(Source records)
.....
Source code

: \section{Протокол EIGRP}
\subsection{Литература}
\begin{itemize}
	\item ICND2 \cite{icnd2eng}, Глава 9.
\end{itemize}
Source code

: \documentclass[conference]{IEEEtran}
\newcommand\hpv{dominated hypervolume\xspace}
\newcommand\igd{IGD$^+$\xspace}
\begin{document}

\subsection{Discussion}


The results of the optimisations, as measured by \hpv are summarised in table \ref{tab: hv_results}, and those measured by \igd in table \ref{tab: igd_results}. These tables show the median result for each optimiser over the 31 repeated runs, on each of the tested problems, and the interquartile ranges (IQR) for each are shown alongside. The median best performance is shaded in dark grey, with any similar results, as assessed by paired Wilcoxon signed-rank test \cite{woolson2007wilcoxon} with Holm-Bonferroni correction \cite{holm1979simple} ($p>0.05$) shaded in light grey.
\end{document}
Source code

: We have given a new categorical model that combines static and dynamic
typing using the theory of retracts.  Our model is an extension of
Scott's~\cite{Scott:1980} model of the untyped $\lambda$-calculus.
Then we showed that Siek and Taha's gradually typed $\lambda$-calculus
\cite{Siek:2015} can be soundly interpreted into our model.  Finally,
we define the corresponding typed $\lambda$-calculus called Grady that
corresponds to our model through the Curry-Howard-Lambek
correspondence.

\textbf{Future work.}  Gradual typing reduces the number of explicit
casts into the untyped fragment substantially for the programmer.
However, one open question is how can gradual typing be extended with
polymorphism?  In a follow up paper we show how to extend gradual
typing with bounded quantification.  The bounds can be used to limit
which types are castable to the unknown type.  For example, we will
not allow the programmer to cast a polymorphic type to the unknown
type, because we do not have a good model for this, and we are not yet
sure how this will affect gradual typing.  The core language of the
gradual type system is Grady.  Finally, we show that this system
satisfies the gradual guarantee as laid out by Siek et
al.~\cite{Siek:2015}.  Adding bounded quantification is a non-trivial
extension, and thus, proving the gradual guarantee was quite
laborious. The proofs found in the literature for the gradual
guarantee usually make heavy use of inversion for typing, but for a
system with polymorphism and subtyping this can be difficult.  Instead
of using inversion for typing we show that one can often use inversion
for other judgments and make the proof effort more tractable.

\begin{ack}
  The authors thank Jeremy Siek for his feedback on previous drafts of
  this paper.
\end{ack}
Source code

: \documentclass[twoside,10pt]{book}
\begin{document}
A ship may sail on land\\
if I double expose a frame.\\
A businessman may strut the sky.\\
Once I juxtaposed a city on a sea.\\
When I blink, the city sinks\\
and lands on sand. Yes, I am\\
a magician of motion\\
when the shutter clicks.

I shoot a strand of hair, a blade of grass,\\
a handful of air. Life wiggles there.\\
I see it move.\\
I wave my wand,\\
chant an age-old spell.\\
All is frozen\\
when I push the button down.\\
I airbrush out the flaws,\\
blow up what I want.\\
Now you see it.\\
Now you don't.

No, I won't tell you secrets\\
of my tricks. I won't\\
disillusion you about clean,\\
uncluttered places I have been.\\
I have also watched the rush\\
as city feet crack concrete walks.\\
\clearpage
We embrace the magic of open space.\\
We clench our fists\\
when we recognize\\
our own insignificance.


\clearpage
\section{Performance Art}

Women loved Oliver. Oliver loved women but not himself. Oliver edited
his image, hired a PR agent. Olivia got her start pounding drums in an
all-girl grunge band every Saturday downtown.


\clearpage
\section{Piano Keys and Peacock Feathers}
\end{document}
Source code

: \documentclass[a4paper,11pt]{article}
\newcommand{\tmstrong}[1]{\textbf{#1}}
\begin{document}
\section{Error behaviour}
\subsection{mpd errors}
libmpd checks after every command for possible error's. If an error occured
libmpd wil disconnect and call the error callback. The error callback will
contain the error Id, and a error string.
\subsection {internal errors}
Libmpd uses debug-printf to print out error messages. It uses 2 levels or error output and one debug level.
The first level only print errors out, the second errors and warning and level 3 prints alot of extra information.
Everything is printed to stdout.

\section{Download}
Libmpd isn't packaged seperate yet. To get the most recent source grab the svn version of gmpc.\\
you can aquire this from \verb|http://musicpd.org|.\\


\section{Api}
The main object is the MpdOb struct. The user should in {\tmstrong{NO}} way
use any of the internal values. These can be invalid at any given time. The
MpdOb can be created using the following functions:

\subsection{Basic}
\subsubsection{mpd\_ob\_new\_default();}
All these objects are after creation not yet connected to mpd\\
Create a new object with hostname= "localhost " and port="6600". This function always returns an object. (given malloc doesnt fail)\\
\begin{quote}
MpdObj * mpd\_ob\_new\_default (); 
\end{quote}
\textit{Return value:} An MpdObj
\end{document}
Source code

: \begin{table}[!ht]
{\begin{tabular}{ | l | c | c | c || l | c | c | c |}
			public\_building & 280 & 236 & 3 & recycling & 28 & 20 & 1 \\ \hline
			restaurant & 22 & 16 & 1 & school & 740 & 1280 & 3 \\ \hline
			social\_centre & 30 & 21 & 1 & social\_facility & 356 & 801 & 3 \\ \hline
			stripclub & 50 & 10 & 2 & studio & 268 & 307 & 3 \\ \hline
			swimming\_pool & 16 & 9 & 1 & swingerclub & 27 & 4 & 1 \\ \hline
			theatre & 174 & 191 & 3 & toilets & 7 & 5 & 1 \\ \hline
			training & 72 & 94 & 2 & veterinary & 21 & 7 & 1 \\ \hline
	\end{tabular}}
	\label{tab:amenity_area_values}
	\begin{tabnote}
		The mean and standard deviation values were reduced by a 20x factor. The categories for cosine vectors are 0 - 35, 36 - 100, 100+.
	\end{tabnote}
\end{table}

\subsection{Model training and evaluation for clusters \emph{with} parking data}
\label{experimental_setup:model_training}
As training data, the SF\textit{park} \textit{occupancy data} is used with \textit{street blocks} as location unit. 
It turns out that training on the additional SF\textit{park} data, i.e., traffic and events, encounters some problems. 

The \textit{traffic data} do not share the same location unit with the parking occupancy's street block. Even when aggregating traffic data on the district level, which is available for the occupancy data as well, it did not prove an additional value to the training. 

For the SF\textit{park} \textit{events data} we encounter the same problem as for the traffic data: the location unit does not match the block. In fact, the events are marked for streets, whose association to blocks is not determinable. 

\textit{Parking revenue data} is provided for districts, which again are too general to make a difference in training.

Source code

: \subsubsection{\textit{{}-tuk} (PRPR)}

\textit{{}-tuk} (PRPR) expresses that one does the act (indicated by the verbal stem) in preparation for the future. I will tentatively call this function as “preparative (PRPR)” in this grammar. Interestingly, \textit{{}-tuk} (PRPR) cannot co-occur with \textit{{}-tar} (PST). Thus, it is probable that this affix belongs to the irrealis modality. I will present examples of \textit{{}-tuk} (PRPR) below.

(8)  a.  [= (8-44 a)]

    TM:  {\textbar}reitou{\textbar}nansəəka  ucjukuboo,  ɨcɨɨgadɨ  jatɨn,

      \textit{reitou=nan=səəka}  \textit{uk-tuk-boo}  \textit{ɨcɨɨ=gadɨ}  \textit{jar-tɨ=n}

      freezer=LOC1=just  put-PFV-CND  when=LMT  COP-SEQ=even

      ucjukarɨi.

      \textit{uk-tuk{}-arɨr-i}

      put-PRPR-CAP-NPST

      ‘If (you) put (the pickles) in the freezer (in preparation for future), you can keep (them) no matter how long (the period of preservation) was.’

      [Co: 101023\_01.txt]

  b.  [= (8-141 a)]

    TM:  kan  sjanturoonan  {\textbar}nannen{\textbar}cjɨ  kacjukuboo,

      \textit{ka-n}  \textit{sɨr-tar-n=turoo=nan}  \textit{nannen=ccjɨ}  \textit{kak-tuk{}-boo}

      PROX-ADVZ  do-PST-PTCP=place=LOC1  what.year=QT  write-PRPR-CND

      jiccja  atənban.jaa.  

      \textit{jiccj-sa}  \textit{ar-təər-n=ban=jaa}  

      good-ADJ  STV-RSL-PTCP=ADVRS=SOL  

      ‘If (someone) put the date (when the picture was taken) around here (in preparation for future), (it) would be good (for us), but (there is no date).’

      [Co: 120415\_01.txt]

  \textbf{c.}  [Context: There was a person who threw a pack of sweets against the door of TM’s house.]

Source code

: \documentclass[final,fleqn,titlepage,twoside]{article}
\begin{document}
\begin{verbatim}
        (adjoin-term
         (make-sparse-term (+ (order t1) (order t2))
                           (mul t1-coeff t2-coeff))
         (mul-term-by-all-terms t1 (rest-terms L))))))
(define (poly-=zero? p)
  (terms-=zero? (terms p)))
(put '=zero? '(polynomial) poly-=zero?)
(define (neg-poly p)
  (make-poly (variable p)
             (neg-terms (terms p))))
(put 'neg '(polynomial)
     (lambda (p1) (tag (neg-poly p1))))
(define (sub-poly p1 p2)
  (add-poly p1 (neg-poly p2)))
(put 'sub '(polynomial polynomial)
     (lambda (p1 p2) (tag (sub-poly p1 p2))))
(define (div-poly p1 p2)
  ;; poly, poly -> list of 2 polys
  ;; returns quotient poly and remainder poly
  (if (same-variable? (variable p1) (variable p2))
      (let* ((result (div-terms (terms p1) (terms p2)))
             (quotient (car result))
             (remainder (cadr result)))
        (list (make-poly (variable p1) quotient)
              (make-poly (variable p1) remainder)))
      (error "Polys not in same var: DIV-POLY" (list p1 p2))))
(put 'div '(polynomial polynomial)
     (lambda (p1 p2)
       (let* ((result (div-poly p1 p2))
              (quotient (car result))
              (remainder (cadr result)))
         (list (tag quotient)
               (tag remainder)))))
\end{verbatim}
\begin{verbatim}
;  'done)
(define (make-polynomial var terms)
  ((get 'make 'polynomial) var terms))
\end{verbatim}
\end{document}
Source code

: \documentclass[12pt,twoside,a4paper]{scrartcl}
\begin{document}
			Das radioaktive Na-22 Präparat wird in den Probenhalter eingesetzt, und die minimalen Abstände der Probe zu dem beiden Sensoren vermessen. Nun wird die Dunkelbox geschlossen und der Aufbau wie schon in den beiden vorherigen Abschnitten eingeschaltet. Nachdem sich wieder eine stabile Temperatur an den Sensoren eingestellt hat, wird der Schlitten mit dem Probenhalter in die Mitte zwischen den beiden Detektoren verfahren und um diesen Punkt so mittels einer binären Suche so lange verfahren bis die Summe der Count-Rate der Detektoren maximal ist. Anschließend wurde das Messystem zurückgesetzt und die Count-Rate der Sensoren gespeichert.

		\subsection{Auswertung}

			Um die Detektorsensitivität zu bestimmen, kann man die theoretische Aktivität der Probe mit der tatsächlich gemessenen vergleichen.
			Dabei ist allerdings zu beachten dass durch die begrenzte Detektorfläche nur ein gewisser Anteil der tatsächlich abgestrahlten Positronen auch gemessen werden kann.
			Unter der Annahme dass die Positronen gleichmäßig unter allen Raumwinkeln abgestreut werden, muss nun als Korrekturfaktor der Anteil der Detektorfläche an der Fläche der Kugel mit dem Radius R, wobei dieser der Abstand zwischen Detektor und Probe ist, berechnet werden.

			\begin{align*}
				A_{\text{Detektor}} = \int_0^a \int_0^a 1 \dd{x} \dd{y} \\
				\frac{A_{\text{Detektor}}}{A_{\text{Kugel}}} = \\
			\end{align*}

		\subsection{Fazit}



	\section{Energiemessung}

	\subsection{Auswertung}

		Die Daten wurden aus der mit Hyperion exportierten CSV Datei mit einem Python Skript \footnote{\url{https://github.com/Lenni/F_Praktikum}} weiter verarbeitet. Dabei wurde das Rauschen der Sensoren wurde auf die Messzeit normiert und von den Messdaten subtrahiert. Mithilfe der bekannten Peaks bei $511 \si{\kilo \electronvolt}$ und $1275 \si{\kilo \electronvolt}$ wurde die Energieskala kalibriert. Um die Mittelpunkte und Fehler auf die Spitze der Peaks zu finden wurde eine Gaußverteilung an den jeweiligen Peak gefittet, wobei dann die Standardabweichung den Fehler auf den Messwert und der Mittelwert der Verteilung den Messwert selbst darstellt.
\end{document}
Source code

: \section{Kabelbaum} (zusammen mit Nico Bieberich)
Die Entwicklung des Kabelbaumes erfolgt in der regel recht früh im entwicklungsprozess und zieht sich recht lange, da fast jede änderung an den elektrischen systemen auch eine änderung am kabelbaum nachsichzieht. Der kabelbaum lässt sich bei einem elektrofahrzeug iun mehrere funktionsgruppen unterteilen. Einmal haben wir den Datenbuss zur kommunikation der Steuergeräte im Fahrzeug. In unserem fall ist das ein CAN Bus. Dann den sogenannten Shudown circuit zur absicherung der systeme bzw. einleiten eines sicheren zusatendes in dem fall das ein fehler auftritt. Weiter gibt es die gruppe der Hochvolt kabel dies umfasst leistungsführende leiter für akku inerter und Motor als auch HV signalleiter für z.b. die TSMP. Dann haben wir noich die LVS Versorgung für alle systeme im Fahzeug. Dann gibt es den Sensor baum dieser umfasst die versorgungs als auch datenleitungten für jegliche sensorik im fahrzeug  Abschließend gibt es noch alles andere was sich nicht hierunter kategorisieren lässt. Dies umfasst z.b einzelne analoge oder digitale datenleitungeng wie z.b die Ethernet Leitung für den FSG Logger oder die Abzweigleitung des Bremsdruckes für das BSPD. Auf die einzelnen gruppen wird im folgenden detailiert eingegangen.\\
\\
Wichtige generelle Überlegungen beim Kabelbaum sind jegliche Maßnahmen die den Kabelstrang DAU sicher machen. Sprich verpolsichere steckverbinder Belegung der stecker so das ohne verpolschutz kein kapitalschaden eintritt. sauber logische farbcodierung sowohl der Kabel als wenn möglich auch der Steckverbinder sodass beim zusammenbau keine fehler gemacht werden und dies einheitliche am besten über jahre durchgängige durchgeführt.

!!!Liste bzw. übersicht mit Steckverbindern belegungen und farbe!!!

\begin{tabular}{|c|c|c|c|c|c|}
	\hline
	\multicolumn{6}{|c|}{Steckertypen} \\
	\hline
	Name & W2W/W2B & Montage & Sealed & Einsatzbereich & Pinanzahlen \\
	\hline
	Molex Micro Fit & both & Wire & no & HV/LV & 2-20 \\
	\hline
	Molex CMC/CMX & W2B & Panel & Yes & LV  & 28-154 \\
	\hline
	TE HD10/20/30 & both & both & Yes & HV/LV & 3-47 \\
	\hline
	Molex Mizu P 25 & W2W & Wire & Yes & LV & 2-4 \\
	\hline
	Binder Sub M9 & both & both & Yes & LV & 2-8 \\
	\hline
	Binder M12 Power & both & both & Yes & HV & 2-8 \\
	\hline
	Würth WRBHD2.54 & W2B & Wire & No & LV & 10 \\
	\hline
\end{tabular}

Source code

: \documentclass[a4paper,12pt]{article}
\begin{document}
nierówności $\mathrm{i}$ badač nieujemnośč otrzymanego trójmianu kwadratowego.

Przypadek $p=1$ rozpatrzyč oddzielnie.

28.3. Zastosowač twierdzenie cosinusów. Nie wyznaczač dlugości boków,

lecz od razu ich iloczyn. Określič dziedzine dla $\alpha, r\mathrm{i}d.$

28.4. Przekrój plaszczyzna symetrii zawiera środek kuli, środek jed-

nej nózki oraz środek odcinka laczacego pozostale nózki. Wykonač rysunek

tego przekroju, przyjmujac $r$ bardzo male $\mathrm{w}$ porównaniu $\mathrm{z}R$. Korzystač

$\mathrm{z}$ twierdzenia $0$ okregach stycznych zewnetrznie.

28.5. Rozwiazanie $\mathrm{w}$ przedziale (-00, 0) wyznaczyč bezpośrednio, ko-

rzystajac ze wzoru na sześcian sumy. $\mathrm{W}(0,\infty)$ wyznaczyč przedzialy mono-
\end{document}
.....
▸ **Instructions to follow**
From the entries above, restate word for word the lines from the line containing "of my tricks. I won't\\" to the line containing "all-girl grunge band every Saturday downtown.", both ends included, and nothing more.

▸ **Your solution**
of my tricks. I won't\\
disillusion you about clean,\\
uncluttered places I have been.\\
I have also watched the rush\\
as city feet crack concrete walks.\\
\clearpage
We embrace the magic of open space.\\
We clench our fists\\
when we recognize\\
our own insignificance.


\clearpage
\section{Performance Art}

Women loved Oliver. Oliver loved women but not himself. Oliver edited
his image, hired a PR agent. Olivia got her start pounding drums in an
all-girl grunge band every Saturday downtown.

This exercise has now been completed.